Pour être franc, même au Japon les adeptes que j'ai cités sont en quelque sorte des exceptions. Et s'ils comptent aujourd'hui de nombreux imitateurs, je crois qu'ils sont sans doute les derniers de leur espèce… Ils sont comme le dernier écho des grands adeptes du passé. Aujourd'hui le monde dans sa globalité, et le Japon en particulier, ne présentent pas une situation favorable à l'émergence de "tatsujin". C'est ainsi. Rien ne sert de se lamenter, c'est simplement un fait. Mais nous avons encore la chance de pouvoir en rencontrer une poignée en faisant les efforts nécessaires.
Sans doute d'autres "meïjin" émergeront-ils dans le futur, ou sans doute la pratique martiale s'éteindra-t-elle doucement comme l'ont fait tant d'autres traditions. C'est sans grande importance car il y a mille autres moyens de se réaliser. Il suffit de s'investir avec la plus grande sincérité dans la pratique de l'instant présent.
Par ailleurs j'aime aussi le Japon pour ce qu'il est, et non seulement pour les maîtres qui y vivent. J'aime sa culture, sa nourriture, son architecture, ses paysages et ses traditions.
... le dernier écho des grands adeptes du passé...
Es-tu déjà parti dans d’autre pays dans un but martial ?
Je donne des stages chaque semaine de l'année dans différents pays, aussi je voyage souvent en rapport avec la pratique martiale. En revanche je ne suis jamais parti ailleurs qu'au Japon dans l'objectif d'étudier un art martial. Non pas que je n'y vois pas un intérêt, mais c'est une question de choix et de goût personnel.
Lorsque j'étais adolescent, Canal+ a commencé à passer les films de Bruce Lee et Jackie Chan les dimanche à 18h. Ca m'a enthousiasmé et j'ai débuté le Kung Fu. J'ai rencontré de bons enseignants et je prenais plaisir à cette pratique, mais il y avait quelque chose dans les formes, l' "esthétique", qui ne me correspondait pas totalement. Si toutes les disciplines martiales sont des outils efficaces au regard de l'objectif pour lequel elles ont été conçues, il est naturel d'avoir une préférence pour telle ou telle forme. Comme on en a une pour la nourriture ou la musique. Cela peut paraître anecdotique au départ, mais si on n'a pas le sentiment que la pratique nous convient au point qu'elle reflète une partie de nous, je crois qu'il est difficile de se l'approprier de façon profonde.
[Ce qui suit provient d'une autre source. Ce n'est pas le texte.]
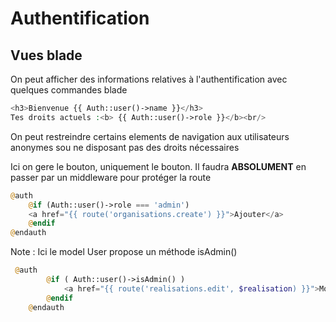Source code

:# Authentification



## Vues blade

On peut afficher des informations relatives à l'authentification avec quelques commandes blade
```php
<h3>Bienvenue {{ Auth::user()->name }}</h3> 
Tes droits actuels :<b> {{ Auth::user()->role }}</b><br/>
```

On peut restreindre certains elements de navigation aux utilisateurs anonymes sou ne disposant pas des droits nécessaires

Ici on gere le bouton, uniquement le bouton. Il faudra **ABSOLUMENT** en passer par un middleware pour protéger la route

```php 
@auth
    @if (Auth::user()->role === 'admin')
    <a href="{{ route('organisations.create') }}">Ajouter</a>
    @endif   
@endauth
```

Note : Ici le model User propose un méthode isAdmin()

```php 
 @auth
		@if ( Auth::user()->isAdmin() )
			<a href="{{ route('realisations.edit', $realisation) }}">Modifier</a>
		@endif   
	@endauth
```
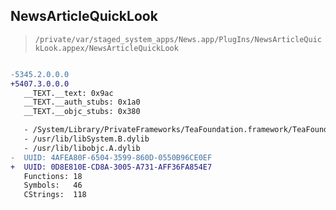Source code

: ## NewsArticleQuickLook

> `/private/var/staged_system_apps/News.app/PlugIns/NewsArticleQuickLook.appex/NewsArticleQuickLook`

```diff

-5345.2.0.0.0
+5407.3.0.0.0
   __TEXT.__text: 0x9ac
   __TEXT.__auth_stubs: 0x1a0
   __TEXT.__objc_stubs: 0x380

   - /System/Library/PrivateFrameworks/TeaFoundation.framework/TeaFoundation
   - /usr/lib/libSystem.B.dylib
   - /usr/lib/libobjc.A.dylib
-  UUID: 4AFEA80F-6504-3599-860D-0550B96CE0EF
+  UUID: 0D8E810E-CD8A-3005-A731-AFF36FA854E7
   Functions: 18
   Symbols:   46
   CStrings:  118

```
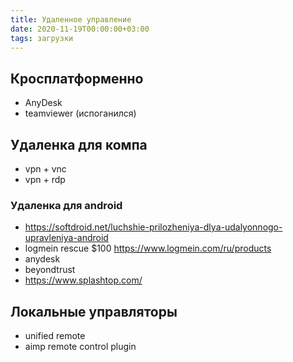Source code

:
 ```yaml
---
title: Удаленное управление
date: 2020-11-19T00:00:00+03:00
tags: загрузки
---
```


## Кросплатформенно
- AnyDesk
- teamviewer (испоганился)

## Удаленка для компа
- vpn + vnc
- vpn + rdp

### Удаленка для android
- <https://softdroid.net/luchshie-prilozheniya-dlya-udalyonnogo-upravleniya-android>
- logmein rescue $100 <https://www.logmein.com/ru/products>
- anydesk
- beyondtrust
- <https://www.splashtop.com/>

## Локальные управляторы
- unified remote
- aimp remote control plugin
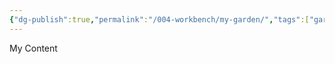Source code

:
 ```yaml
---
{"dg-publish":true,"permalink":"/004-workbench/my-garden/","tags":["gardenEntry"]}
---
```


My Content

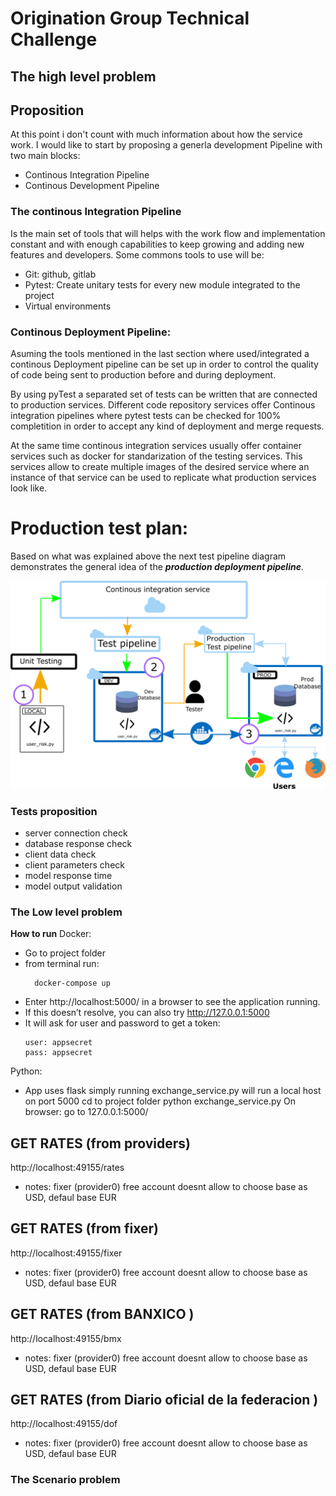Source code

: # Origination Group Technical Challenge



## The high level problem


## Proposition

At this point i don't count with much information about how the service work. 
I would like to start by proposing a generla development Pipeline with two main blocks:
- Continous Integration Pipeline 
- Continous Development Pipeline

### The continous Integration Pipeline
Is the main set of tools that will helps with the work flow and implementation constant 
and with enough capabilities to keep growing and adding new features and developers.
Some commons tools to use will be:
- Git: github, gitlab 
- Pytest: Create unitary tests for every new module integrated to the project
- Virtual environments

### Continous Deployment Pipeline:
Asuming the tools mentioned in the last section where used/integrated a continous Deployment pipeline can be 
set up in order to control the quality of code being sent to production before and during deployment.

By using pyTest a separated set of tests can be written that are connected to production services.
Different code repository services offer Continous integration pipelines where pytest tests can be checked 
for 100% completition in order to accept any kind of deployment and merge requests.

At the same time continous integration services usually offer container services such as docker 
for standarization of the testing services. This services allow to create multiple images of the desired service
where an instance of that service can be used to replicate what production services look like. 

# Production test plan:
Based on what was explained above the next test pipeline diagram demonstrates the general idea of the ***production deployment pipeline***.   

![Test Plan to production](/images/high_levelproposition.png)

### Tests proposition
- server connection check
- database response check
- client data check
- client parameters check
- model response time
- model output validation


### The Low level problem

**How to run**
Docker:
- Go to project folder
- from terminal run:
    ```
      docker-compose up 
    ```
- Enter http://localhost:5000/ in a browser to see the application running. 
- If this doesn’t resolve, you can also try http://127.0.0.1:5000
 - It will ask for user and password to get a token:
   ```
   user: appsecret
   pass: appsecret
   ```
Python:
- App uses flask simply running exchange_service.py will run a local host on port 5000
cd to project folder
python exchange_service.py
On browser: go to 127.0.0.1:5000/

## GET RATES (from providers)
http://localhost:49155/rates
- notes: fixer (provider0) free account doesnt allow to choose base as USD, defaul base EUR
## GET RATES (from fixer)
http://localhost:49155/fixer
- notes: fixer (provider0) free account doesnt allow to choose base as USD, defaul base EUR
## GET RATES (from BANXICO )
http://localhost:49155/bmx
- notes: fixer (provider0) free account doesnt allow to choose base as USD, defaul base EUR
## GET RATES (from Diario oficial de la federacion )
http://localhost:49155/dof
- notes: fixer (provider0) free account doesnt allow to choose base as USD, defaul base EUR


### The Scenario problem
Après je suis quelqu'un de curieux, et lorsque je suis quelque part je suis toujours intéressé par les pratiques et pratiquants locaux.
La spiritualité est très importante dans les arts martiaux japonais, mais est-elle ancrée dans la vie de tous les jours ?
La présence de la spiritualité dans les arts martiaux japonais est très variable. Non seulement selon les disciplines, mais aussi selon les enseignants.
En grossissant le trait, on va dire que c'est un aspect essentiel dans une voie comme le Kyudo, mais que c'est beaucoup moins présent dans un style tel que le Kyokushin Karaté. Et pour des disciplines telles que l'Aïkido ou le Kendo, c'est très très variable en fonction du professeur.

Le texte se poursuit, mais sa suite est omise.